I use StratifiedKFold and a form of grid search for my Logistic Regression.
skf = StratifiedKFold(n_splits=6, shuffle=True, random_state=SEED)
I call this for loop for each combination of parameters:
for fold, (trn_idx, test_idx) in enumerate(skf.split(X, y)):
My question is, are trn_idx
and test_idx
the same for each fold every time I run the loop?
For example, if fold0
contains trn_dx = [1,2,5,7,8]
and test_idx = [3,4,6]
, is fold0
going to contain the same trn_idx
and test_idx
the next 5 times I run the loop?
Yes, the stratified k-fold split is fixed if random_state=SEED
is fixed.

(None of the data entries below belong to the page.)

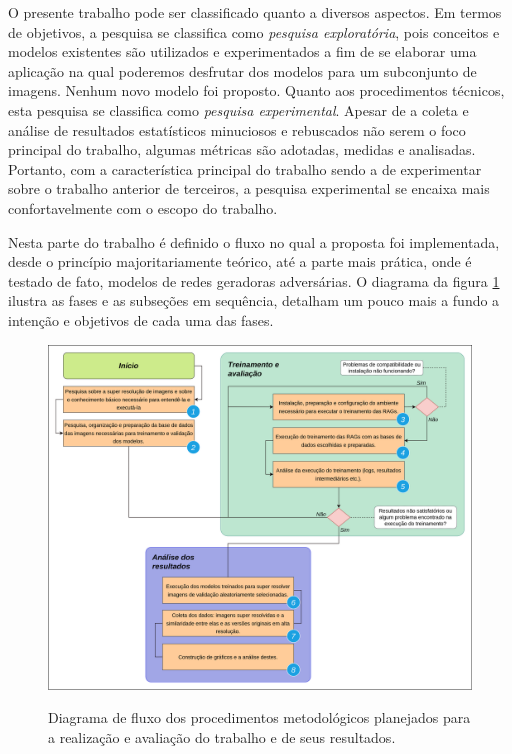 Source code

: \label{procedimentos}

O presente trabalho pode ser classificado quanto a diversos aspectos. Em termos de objetivos, a pesquisa se classifica como \textit{pesquisa exploratória}, pois conceitos e modelos existentes são utilizados e experimentados a fim de se elaborar uma aplicação na qual poderemos desfrutar dos modelos para um subconjunto de imagens. Nenhum novo modelo foi proposto. Quanto aos procedimentos técnicos, esta pesquisa se classifica como \textit{pesquisa experimental}. Apesar de a coleta e análise de resultados estatísticos minuciosos e rebuscados não serem o foco principal do trabalho, algumas métricas são adotadas, medidas e analisadas. Portanto, com a característica principal do trabalho sendo a de experimentar sobre o trabalho anterior de terceiros, a pesquisa experimental se encaixa mais confortavelmente com o escopo do trabalho.

Nesta parte do trabalho é definido o fluxo no qual a proposta foi implementada, desde o princípio majoritariamente teórico, até a parte mais prática, onde é testado de fato, modelos de redes geradoras adversárias. O diagrama da figura \ref{fig:fig9} ilustra as fases e as subseções em sequência, detalham um pouco mais a fundo a intenção e objetivos de cada uma das fases.

\begin{figure}[H]
    \centering
    \caption{Diagrama de fluxo dos procedimentos metodológicos planejados para a realização e avaliação do trabalho e de seus resultados.}
    \includegraphics[width=14cm]{fig/flow_diagram_development.png}
    \label{fig:fig9}
\end{figure}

The shuffle
only shuffles the dataset along with their targets before the k-fold split.
This means that each fold will always have their indexes:
x = list(range(10))
y = [1]*5 + [2]*5
from sklearn.model_selection import StratifiedKFold
skf = StratifiedKFold(n_splits=3, shuffle=True, random_state=42)
for fold, (trn_idx, test_idx) in enumerate(skf.split(x, y)):
print(trn_idx, test_idx)
Output:
[1 2 4 5 7 9] [0 3 6 8]
[0 1 3 5 6 8 9] [2 4 7]
[0 2 3 4 6 7 8] [1 5 9]
No matter how may times I run this code.